We also believe there is supposed to be "an opposition in all things" because that helps us enjoy and appreciate the good more. If I never got 45 mintues of sleep at a time (when the twins were born), I would never know just how blissful 4 straight hours could be. If people were never sick, they wouldn't fully understand what it meant to be healthy. If no one ever hurt, it would be harder to appreciate love.

It is almost as if the author expects no pain, hurt, sickness, or bad things of any kind. Wouldn't that make this life . . . . heaven? Is her plan to follow her kids around and never let them fail a test, get a broken heart, lose a job, or make a mistake? How would they learn anything? How would they grow?

I'm not going to sit here and say that makes pain easier. The author talks about Newtown. I will never say I understand God's purpose in events like that. Yes, he won't take away agency, and yes, we have to face pain, but on that day, I was asking why would God let something like that happen. But sometimes there are no answers. Sometimes faith just requires . . . faith.

God is not fair.

 Wrong. Life is not fair. Bad things happen to good people and good things happen to bad people and sometimes everything just sucks. But that is why this life is not the end. I was reading through the comments (if you read this article, do not read through the comments) and one person said "I believe in God because things aren't fair. Things have to be made fair in some way, so it must happen after this life." Where would justice be if this life were the end? If so many people didn't get "what they deserved". But in the same breath, where would mercy be if this life were the end? I am far from perfect, so, to tell you the truth, I don't want "what I deserve". I'm grateful for a loving Heavenly Father who won't give me what is "fair", but will forgive me and grant me mercy. And as for those who commit unspeakable crimes? They go to jail and die, or get the death penalty, or get away with it, and that's it? This life isn't fair, but in the next one, through the power of the Savior's atonement, God is fair and merciful.

He is not here. Telling our children to love a person they cannot see, smell, touch or hear does not make sense.

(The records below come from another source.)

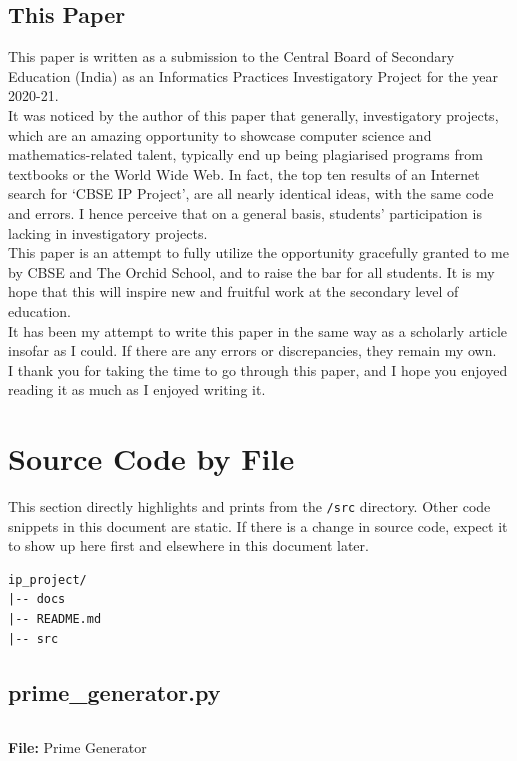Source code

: \documentclass[titlepage]{article}
\newenvironment{longlisting}{\captionsetup{type=listing}}{}
\begin{document}

\subsection{This Paper}
This paper is written as a submission to the Central Board of Secondary Education (India) as an
Informatics Practices Investigatory Project for the year 2020-21. \\
It was noticed by the author of this paper that generally, investigatory projects, which are an
amazing opportunity to showcase computer science and mathematics-related talent, typically end up being
plagiarised programs from textbooks or the World Wide Web. In fact, the top ten results of an
Internet search for `CBSE IP Project', are all nearly identical ideas, with the same code and
errors. I hence perceive that on a general basis, students' participation is lacking in
investigatory projects.\\
This paper is an attempt to fully utilize the opportunity gracefully granted to me by CBSE and The
Orchid School, and to raise the bar for all students. It is my hope that this will inspire new and
fruitful work at the secondary level of education.\\
It has been my attempt to write this paper in the same way as a scholarly article insofar as I
could. If there are any errors or discrepancies, they remain my own.\\
I thank you for taking the time to go through this paper, and I hope you enjoyed reading it as much
as I enjoyed writing it.\\


\cleardoublepage


\section{Source Code by File}
This section directly highlights and prints from the \texttt{/src} directory. Other code snippets in
this document are static. If there is a change in source code, expect it to show up here first and
elsewhere in this document later.
\begin{verbatim}
ip_project/
|-- docs
|-- README.md
|-- src
\end{verbatim}

\subsection{prime\_generator.py}
\begin{longlisting}
\inputminted{python}{../src/prime_generator.py}
\caption{\textbf{File:} Prime Generator}
\end{longlisting}
\end{document}

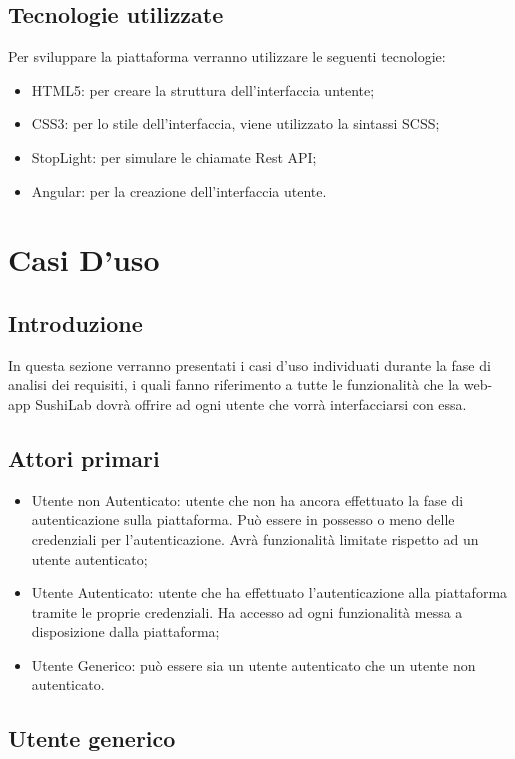 \subsection{Tecnologie utilizzate}
Per sviluppare la piattaforma verranno utilizzare le seguenti tecnologie:
\begin{itemize}
    \item HTML5\gl{}: per creare la struttura dell'interfaccia untente;
    \item CSS3\gl{}: per lo stile dell'interfaccia, viene utilizzato la sintassi SCSS;
    \item StopLight\gl{}: per simulare le chiamate Rest API;
    \item Angular\gl{}: per la creazione dell'interfaccia utente.
\end{itemize}

\section{Casi D'uso}
\subsection{Introduzione }
In questa sezione verranno presentati i casi d'uso individuati durante la fase di analisi dei requisiti, i quali fanno riferimento a tutte le funzionalità che la web-app SushiLab dovrà offrire ad ogni utente che vorrà interfacciarsi con essa.
\subsection{Attori primari}
\begin{itemize}
    \item Utente non Autenticato: utente che non ha ancora effettuato la fase di autenticazione sulla piattaforma. Può essere in possesso o meno delle credenziali per l'autenticazione. Avrà funzionalità limitate rispetto ad un utente autenticato;
    \item Utente Autenticato: utente che ha effettuato l'autenticazione alla piattaforma tramite le proprie credenziali. Ha accesso ad ogni funzionalità messa a disposizione dalla piattaforma;
    \item  Utente Generico: può essere sia un utente autenticato che un utente non autenticato.
\end{itemize}
\subsection{Utente generico}
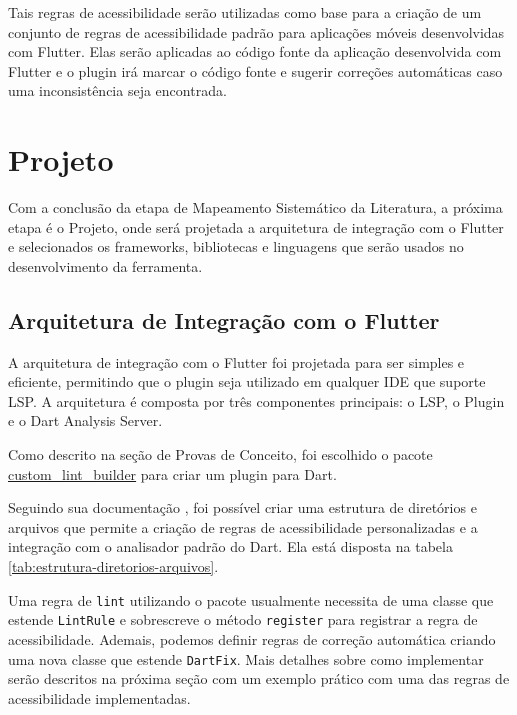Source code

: Tais regras de acessibilidade serão utilizadas como base para a criação de um conjunto de regras de acessibilidade padrão para aplicações móveis desenvolvidas com Flutter. Elas serão aplicadas ao código fonte da aplicação desenvolvida com Flutter e o plugin irá marcar o código fonte e sugerir correções automáticas caso uma inconsistência seja encontrada.

\section{Projeto}

Com a conclusão da etapa de Mapeamento Sistemático da Literatura, a próxima etapa é o Projeto, onde será projetada a arquitetura de integração com o Flutter e selecionados os frameworks, bibliotecas e linguagens que serão usados no desenvolvimento da ferramenta.

\subsection{Arquitetura de Integração com o Flutter}

A arquitetura de integração com o Flutter foi projetada para ser simples e eficiente, permitindo que o plugin seja utilizado em qualquer IDE que suporte LSP. A arquitetura é composta por três componentes principais: o LSP, o Plugin e o Dart Analysis Server.

Como descrito na seção de Provas de Conceito, foi escolhido o pacote \href{https://pub.dev/packages/custom_lint_builder}{custom\_lint\_builder} para criar um plugin para Dart.

Seguindo sua documentação \cite{customlintbuilder}, foi possível criar uma estrutura de diretórios e arquivos que permite a criação de regras de acessibilidade personalizadas e a integração com o analisador padrão do Dart. Ela está disposta na tabela  \ref{tab:estrutura-diretorios-arquivos}.

Uma regra de \texttt{lint} utilizando o pacote usualmente necessita de uma classe que estende \texttt{LintRule} e sobrescreve o método \texttt{register} para registrar a regra de acessibilidade. Ademais, podemos definir regras de correção automática criando uma nova classe que estende \texttt{DartFix}. Mais detalhes sobre como implementar serão descritos na próxima seção com um exemplo prático com uma das regras de acessibilidade implementadas.

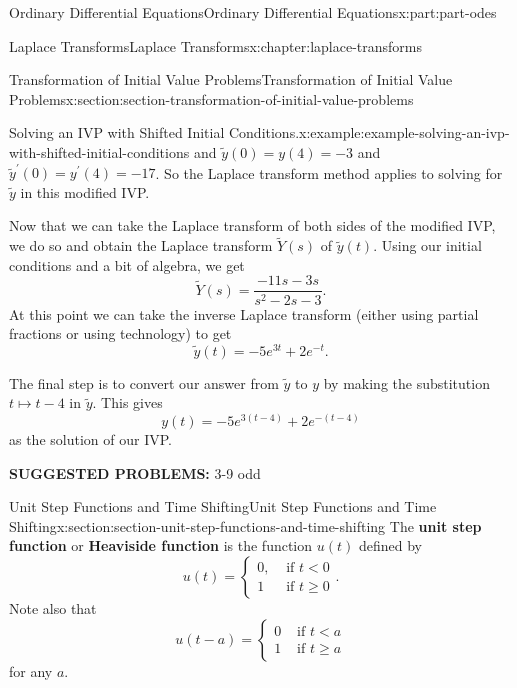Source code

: \documentclass[twoside,10pt,]{book}
\newcommand{\terminology}[1]{\textbf{#1}}
\numberwithin{equation}{part}
\newcommand{\lt}{<}
\newcommand{\amp}{&}
\begin{document}
\begin{partptx}{Ordinary Differential Equations}{}{Ordinary Differential Equations}{}{}{x:part:part-odes}
\begin{chapterptx}{Laplace Transforms}{}{Laplace Transforms}{}{}{x:chapter:laplace-transforms}
\begin{sectionptx}{Transformation of Initial Value Problems}{}{Transformation of Initial Value Problems}{}{}{x:section:section-transformation-of-initial-value-problems}
\begin{example}{Solving an IVP with Shifted Initial Conditions.}{x:example:example-solving-an-ivp-with-shifted-initial-conditions}
and \(\widetilde{y}(0) = y(4) = -3\) and \(\widetilde{y}^\prime(0) = y^\prime(4) = -17\). So the Laplace transform method applies to solving for \(\widetilde{y}\) in this modified IVP.%
\par
Now that we can take the Laplace transform of both sides of the modified IVP, we do so and obtain the Laplace transform \(\widetilde{Y}(s)\) of \(\widetilde{y}(t)\). Using our initial conditions and a bit of algebra, we get%
\begin{equation*}
\widetilde{Y}(s) = \frac{-11s-3s}{s^2-2s-3}.
\end{equation*}
At this point we can take the inverse Laplace transform (either using partial fractions or using technology) to get%
\begin{equation*}
\widetilde{y}(t) = -5e^{3t} + 2e^{-t}.
\end{equation*}
%
\par
The final step is to convert our answer from \(\widetilde{y}\) to \(y\) by making the substitution \(t\mapsto t-4\) in \(\widetilde{y}\). This gives%
\begin{equation*}
y(t) = -5e^{3(t-4)} + 2e^{-(t-4)}
\end{equation*}
as the solution of our IVP.%
\end{example}
\terminology{SUGGESTED PROBLEMS:} 3-9 odd\end{sectionptx}
%
%
\typeout{************************************************}
\typeout{************************************************}
%
\begin{sectionptx}{Unit Step Functions and Time Shifting}{}{Unit Step Functions and Time Shifting}{}{}{x:section:section-unit-step-functions-and-time-shifting}
The \terminology{unit step function} or \terminology{Heaviside function} is the function \(u(t)\) defined by%
\begin{equation*}
u(t) = \begin{cases}
0, \amp\text{ if }t\lt 0\\
1 \amp\text{ if } t\geq0
\end{cases}.
\end{equation*}
Note also that%
\begin{equation*}
u(t-a) = \begin{cases}
0 \amp\text{ if }t\lt a\\
1 \amp\text{ if } t\geq a
\end{cases}
\end{equation*}
for any \(a\).%
\par

\end{sectionptx}
\end{chapterptx}
\end{partptx}
\end{document}
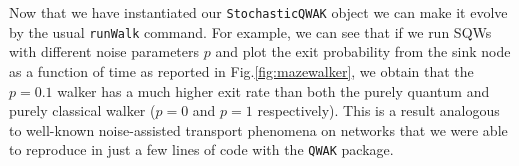 \documentclass[main.tex]{subfiles}
\begin{document}
Now that we have instantiated our \texttt{StochasticQWAK} object we can make it
evolve by the usual \texttt{runWalk} command. For example, we can see that if
we run SQWs with different noise parameters $p$ and plot the exit probability
from the sink node as a function of time as reported in
Fig.\ref{fig:mazewalker}, we obtain that the $p=0.1$ walker has a much higher
exit rate than both the purely quantum and purely classical walker ($p=0$ and
$p=1$ respectively). This is a result analogous to well-known noise-assisted
transport phenomena on networks \cite{Caruso2009, mohseni08} that we were able
to reproduce in just a few lines of code with the  \texttt{QWAK} package.
\end{document}
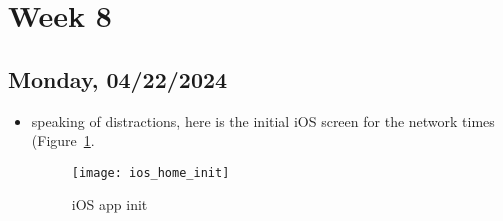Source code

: \newpage
\section{Week 8}
\subsection*{Monday, 04/22/2024}
\begin{itemize}
    \item speaking of distractions, here is the initial iOS screen for the
        network times (Figure~\ref{fig:ios_home_init}. 
        \begin{figure}[ht]
            \centering
            \texttt{[image: ios\_home\_init]}
            \captionsetup{labelfont=bf, textfont=it}
            \caption{iOS app init}
            \label{fig:ios_home_init}
        \end{figure}
\end{itemize}
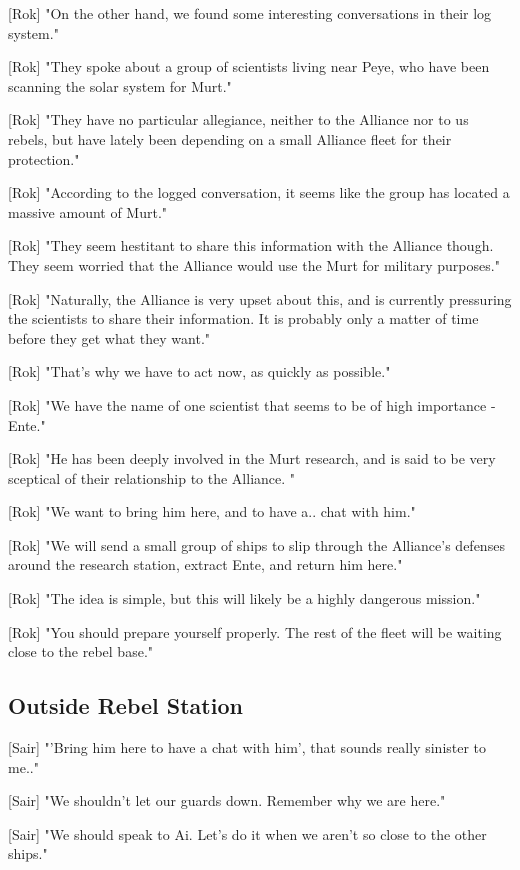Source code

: \documentclass[a4paper,12pt]{article}
\begin{document}
[Rok] "On the other hand, we found some interesting conversations in their log system."

[Rok] "They spoke about a group of scientists living near Peye, who have been scanning the solar system for Murt."

[Rok] "They have no particular allegiance, neither to the Alliance nor to us rebels, but have lately been depending on a small
Alliance fleet for their protection."

[Rok] "According to the logged conversation, it seems like the group has located a massive amount of Murt."

[Rok] "They seem hestitant to share this information with the Alliance though. They seem worried that the Alliance
would use the Murt for military purposes."

[Rok] "Naturally, the Alliance is very upset about this, and is currently pressuring the scientists to share their information. It is
probably only a matter of time before they get what they want."

[Rok] "That's why we have to act now, as quickly as possible."

[Rok] "We have the name of one scientist that seems to be of high importance - Ente." 

[Rok] "He has been deeply involved in the Murt research, and is said to be very sceptical of their relationship to the Alliance. "

[Rok] "We want to bring him here, and to have a.. chat with him." 

[Rok] "We will send a small group of ships to slip through the Alliance's defenses around the research station, 
extract Ente, and return him here."

[Rok] "The idea is simple, but this will likely be a highly dangerous mission." 

[Rok] "You should prepare yourself properly. The rest of the fleet will be waiting close to the rebel base."

\subsection{Outside Rebel Station}

[Sair] "'Bring him here to have a chat with him', that sounds really sinister to me.." 

[Sair] "We shouldn't let our guards down. Remember why we are here." 

[Sair] "We should speak to Ai. Let's do it when we aren't so close to the other ships."
\end{document}
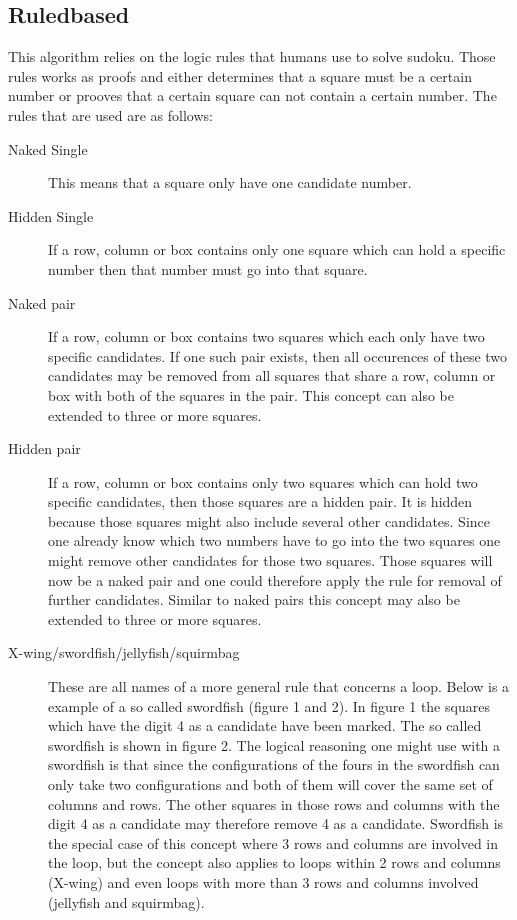 \documentclass[a4paper,11pt]{kth-mag}
\begin{document}
\subsection{Ruledbased}
This algorithm relies on the logic rules that humans use to solve sudoku. Those rules works as proofs and either determines that a square must be a certain number or prooves that a certain square can not contain a certain number. The rules that are used are as follows:
\begin{description}
    \item[Naked Single] 
    This means that a square only have one candidate number.
    \item[Hidden Single] 
    If a row, column or box contains only one square which can hold a specific number then that number must go into that square.
    \item[Naked pair] 
    If a row, column or box contains two squares which each only have two specific candidates. If one such pair exists, then all occurences of these two candidates may be removed from all squares that share a row, column or box with both of the squares in the pair. This concept can also be extended to three or more squares.
    \item[Hidden pair]
    If a row, column or box contains only two squares which can hold two specific candidates, then those squares are a hidden pair. It is hidden because those squares might also include several other candidates. Since one already know which two numbers have to go into the two squares one might remove other candidates for those two squares. Those squares will now be a naked pair and one could therefore apply the rule for removal of further candidates. Similar to naked pairs this concept may also be extended to three or more squares.

    \item[X-wing/swordfish/jellyfish/squirmbag]
    These are all names of a more general rule that concerns a loop. Below is a example of a so called swordfish (figure 1 and 2). In figure 1 the squares which have the digit 4 as a candidate have been marked. The so called swordfish is shown in figure 2. The logical reasoning one might use with a swordfish is that since the configurations of the fours in the swordfish can only take two configurations and both of them will cover the same set of columns and rows. The other squares in those rows and columns with the digit 4 as a candidate may therefore remove 4 as a candidate. Swordfish is the special case of this concept where 3 rows and columns are involved in the loop, but the concept also applies to loops within 2 rows and columns (X-wing) and even loops with more than 3 rows and columns involved (jellyfish and squirmbag).


\end{description}
\end{document}
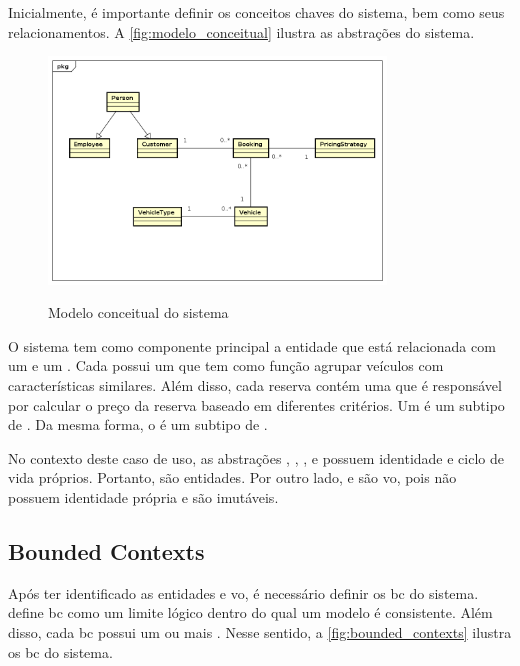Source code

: Inicialmente, é importante definir os conceitos chaves do sistema, bem como seus relacionamentos. A \autoref{fig:modelo_conceitual} ilustra as abstrações do sistema.

\begin{figure}[H]
    \centering
    \caption{Modelo conceitual do sistema}
    \includegraphics[width=0.8\textwidth]{media/modelo_conceitual.png}
    \label{fig:modelo_conceitual}
\end{figure}

O sistema tem como componente principal a entidade  que está relacionada com um  e um . Cada  possui um  que tem como função agrupar veículos com características similares. Além disso, cada reserva contém uma  que é responsável por calcular o preço da reserva baseado em diferentes critérios. Um  é um subtipo de . Da mesma forma, o  é um subtipo de .

No contexto deste caso de uso, as abstrações , , ,  e  possuem identidade e ciclo de vida próprios. Portanto, são entidades. Por outro lado,  e  são \acrfull{vo}, pois não possuem identidade própria e são imutáveis. 

\subsection{Bounded Contexts}
Após ter identificado as entidades e \acrfull{vo}, é necessário definir os \acrfull{bc} do sistema.  define \acrshort{bc} como um limite lógico dentro do qual um modelo é consistente. Além disso, cada \acrshort{bc} possui um ou mais . Nesse sentido, a \autoref{fig:bounded_contexts} ilustra os \acrshort{bc} do sistema.

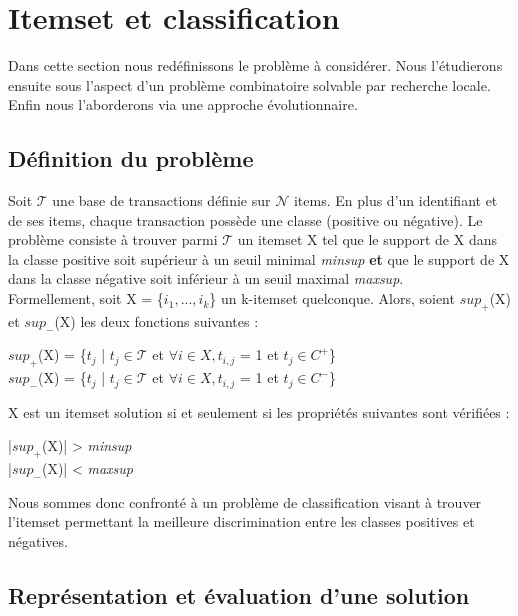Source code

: \documentclass[a4paper,10pt]{report}
\begin{document}
\newpage

\section{Itemset et classification}

	Dans cette section nous redéfinissons le problème à considérer. Nous l'étudierons ensuite sous l'aspect d'un problème combinatoire solvable par recherche locale. Enfin nous l'aborderons via une approche évolutionnaire. \\

\subsection{Définition du problème}
	Soit $\mathcal{T}$ une base de transactions définie sur $\mathcal{N}$ items. En plus d'un identifiant et de ses items, chaque transaction possède une classe (positive ou négative). Le problème consiste à trouver parmi $\mathcal{T}$ un itemset X tel que le support de X dans la classe positive soit supérieur à un seuil minimal \emph{minsup} \textbf{et} que le support de X dans la classe négative soit inférieur à un seuil maximal \emph{maxsup}. \\

	Formellement, soit X = \{$i_{1}, ..., i_{k}$\} un k-itemset quelconque. Alors, soient \textbf{$sup_{+}$}(X) et \textbf{$sup_{-}$}(X) les deux fonctions suivantes : 
\begin{center}
\textbf{$sup_{+}$}(X) = \{$t_{j}$ | $t_{j} \in \mathcal{T}$ et $\forall i \in X,  t_{i,j}$ = 1 et $t_{j} \in C^{+}$\}\\ 
\textbf{$sup_{-}$}(X) = \{$t_{j}$ | $t_{j} \in \mathcal{T}$ et $\forall i \in X,  t_{i,j}$ = 1 et $t_{j} \in C^{-}$\}\\ 
\end{center}
X est un itemset solution si et seulement si les propriétés suivantes sont vérifiées : 
\begin{center}
|\textbf{$sup_{+}$}(X)| > \emph{minsup}\\
|\textbf{$sup_{-}$}(X)| < \emph{maxsup}\\
\end{center}

Nous sommes donc confronté à un problème de classification visant à trouver l'itemset permettant la meilleure discrimination entre les classes positives et négatives. 

\subsection{Représentation et évaluation d'une solution}
\end{document}
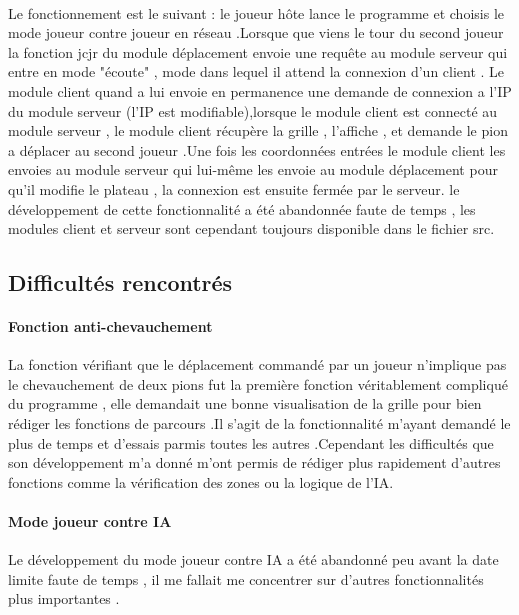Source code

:\documentclass[a4paper,12pt]{article}
\begin{document}
\paragraph{}
Le fonctionnement est le suivant : le joueur hôte lance le programme et choisis le mode joueur contre joueur en réseau .Lorsque que viens le tour du second joueur la fonction jcjr du module déplacement envoie une requête au module serveur qui entre en mode "écoute" , mode dans lequel il attend la connexion d'un client .
\newline
Le module client quand a lui envoie en permanence une demande de connexion a l'IP du module serveur (l'IP est modifiable),lorsque le module client est connecté au module serveur , le module client récupère la grille , l'affiche , et demande le pion a déplacer au second joueur .Une fois les coordonnées entrées le module client les envoies au module serveur qui lui-même les envoie au module déplacement pour qu'il modifie le plateau , la connexion est ensuite fermée par le serveur.
\newline le développement de cette fonctionnalité a été abandonnée faute de temps , les modules client et serveur sont cependant toujours disponible dans le fichier src.
\newpage
\begin{center}
\section{Difficultés rencontrés}
\end{center}
\vspace{2cm}

\paragraph{Fonction anti-chevauchement}
La fonction vérifiant que le déplacement commandé par un joueur n'implique pas le chevauchement de deux pions fut la première fonction véritablement compliqué du programme , elle demandait une bonne visualisation de la grille pour bien rédiger les fonctions de parcours .Il s'agit de la fonctionnalité m'ayant demandé le plus de temps et d'essais parmis toutes les autres .Cependant les difficultés que son développement m'a donné m'ont permis de rédiger plus rapidement d'autres fonctions comme la vérification des zones ou la logique de l'IA.
\newline
\newline
\paragraph{Mode joueur contre IA}
Le développement du mode joueur contre IA a été abandonné peu avant la date limite faute de temps , il me fallait me concentrer sur d'autres fonctionnalités plus importantes .
\newline
\newline
\end{document}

Wrong again. He is here. I see Him in snowflakes and sunshine and my childrens' shining perfect innocent eyes. And as a mother, I have never felt closer to God then when I welcomed three of His little spirits to this Earth, knowing He trusted me with them, knowing they had been with Him moments before they were with me. But this doesn't mean anything to someone who doesn't believe, I understand that. So we'll call that a draw. 
God Does Not Teach Children to Be Good
     A child should make moral choices for the right reasons. Telling him that he must behave because God is watching means that his morality will be externally focused rather than internally structured. It’s like telling a child to behave or Santa won’t bring presents. When we take God out of the picture, we place responsibility of doing the right thing onto the shoulders of our children. No, they won’t go to heaven or rule their own planets when they die, but they can sleep better at night. They will make their family proud. They will feel better about who they are. They will be decent people.
I agree with her, 80%. I don't want to teach my children to do the right thing because God is watching. But what I will teach my children, is why do you feel better about who you are when you do good? What is making you feel good? I will teach them that we feel better when we do good because the spirit of God (the "Holy Ghost" as we call it), testifies to our hearts that we did good. I don't say to Carly "be nice because Jesus wants us to" (ok, maybe on occassion I turn to that one :) but I try to teach her to be nice because it makes others feel good when we are nice. And when someone is mean to her, I take the opportunity to teach her, "See, it hurts our hearts when people are mean. That is why you need to always be nice." And when she feels good about doing good, I can then show her it is because Heavenly Father is happy when we are good, and His Spirit makes us feel good inside. 
God Teaches Narcissism
I have to say, this one caught be totally off-guard. Teaching a child of God's love, telling them how special they are to their Heavenly Father will make them self centered? Does she not tell her children how much she loves them? Does she not tell them they are smart and talented and wonderful and perfect? Maybe she doesn't; maybe that will make them narcissistic. I do not, for one second, believe making a child feel loved and special will ever make them a selfish person. Giving them every single thing they want, catering to their every whim, not disciplining or setting boundaries, not teaching the value of work, not teaching the importance of serving others . . . those will make for a selfish person. But how is a child to know how much God loves her friend, her neighbor, if she doesn't realize how much God loves her? And why is it so wrong that a child feel love, from her not just her family, but from a source that can be with her at her darkest, loneliest times. There have been times in my life where I felt like I had literally no one but God. What if I thought I was all alone? I want my kids to know they are cherished. I want them to know they are the most important precious things to me and Chris. I want them to be so loved, they are embarrassed by it. And I want them to know Heavenly Father loves them too. I don't think I understood God's love for me until I became a parent. Now I am in awe of it.
Then there is one of the central themes of not just Christianity, but all different faiths, which is service. Loving and helping your fellow man. Religion teaches us to look outside ourselves and love and help everyone, because we are all children of God and we are all in need. Service-oriented faith is far from narcissism. 
When we raise kids without God, we tell them the truth—we are no more special than the next creature. We are just a very, very small part of a big, big machine–whether that machine is nature or society–the influence we have is minuscule.
I don't want my children thinking they are insignificant. I want them to know their goodness can change people's lives. Even if it is helping one person one time on one day, they can make a difference. Their lives have meaning, which is why it is important to learn and improve and become a good productive educated person. You are a piece to a puzzle, yes, but no puzzle can be complete without every piece.  
I am very grateful for the knowledge I have, and for the opportunity I have to teach my children the Gospel of Jesus Christ, for them to know why they are here and where they are going and just how loved they are.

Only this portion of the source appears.